▶ _Aim of the task_: The line that contains "2. Paste the" marks the start. Output it and all remaining lines exactly, through the final line of the listing.

▶ _Material provided_:
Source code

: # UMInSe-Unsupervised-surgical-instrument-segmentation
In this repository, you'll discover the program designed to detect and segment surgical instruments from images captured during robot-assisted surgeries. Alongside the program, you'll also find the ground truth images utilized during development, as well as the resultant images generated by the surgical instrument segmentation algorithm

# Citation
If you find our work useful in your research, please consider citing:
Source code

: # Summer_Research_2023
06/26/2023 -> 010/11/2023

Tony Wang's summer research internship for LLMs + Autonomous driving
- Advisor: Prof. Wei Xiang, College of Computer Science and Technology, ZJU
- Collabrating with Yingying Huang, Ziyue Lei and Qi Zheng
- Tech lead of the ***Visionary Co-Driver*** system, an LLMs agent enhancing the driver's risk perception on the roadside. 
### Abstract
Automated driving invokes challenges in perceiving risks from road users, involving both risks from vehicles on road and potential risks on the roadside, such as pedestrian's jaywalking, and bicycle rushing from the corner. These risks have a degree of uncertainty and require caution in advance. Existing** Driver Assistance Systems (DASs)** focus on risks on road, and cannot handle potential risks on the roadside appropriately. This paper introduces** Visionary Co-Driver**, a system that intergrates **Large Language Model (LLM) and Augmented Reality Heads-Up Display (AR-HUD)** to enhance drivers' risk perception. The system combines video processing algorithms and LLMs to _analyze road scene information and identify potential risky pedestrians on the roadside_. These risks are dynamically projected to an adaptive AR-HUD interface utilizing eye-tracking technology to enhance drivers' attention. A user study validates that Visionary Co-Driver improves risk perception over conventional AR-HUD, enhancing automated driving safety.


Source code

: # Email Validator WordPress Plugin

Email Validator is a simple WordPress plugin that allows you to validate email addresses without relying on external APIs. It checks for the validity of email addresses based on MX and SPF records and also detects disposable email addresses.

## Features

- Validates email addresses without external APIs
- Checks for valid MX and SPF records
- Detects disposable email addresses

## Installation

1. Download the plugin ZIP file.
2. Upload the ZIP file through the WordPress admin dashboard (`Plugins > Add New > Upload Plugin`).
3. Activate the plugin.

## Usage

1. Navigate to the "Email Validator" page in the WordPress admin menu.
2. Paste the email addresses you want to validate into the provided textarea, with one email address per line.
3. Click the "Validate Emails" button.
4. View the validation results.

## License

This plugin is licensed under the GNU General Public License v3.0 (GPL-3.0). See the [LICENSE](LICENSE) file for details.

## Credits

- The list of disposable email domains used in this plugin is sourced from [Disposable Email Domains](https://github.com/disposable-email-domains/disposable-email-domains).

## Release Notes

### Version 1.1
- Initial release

▶ _Exercise answer_:
2. Paste the email addresses you want to validate into the provided textarea, with one email address per line.
3. Click the "Validate Emails" button.
4. View the validation results.

## License

This plugin is licensed under the GNU General Public License v3.0 (GPL-3.0). See the [LICENSE](LICENSE) file for details.

## Credits

- The list of disposable email domains used in this plugin is sourced from [Disposable Email Domains](https://github.com/disposable-email-domains/disposable-email-domains).

## Release Notes

### Version 1.1
- Initial release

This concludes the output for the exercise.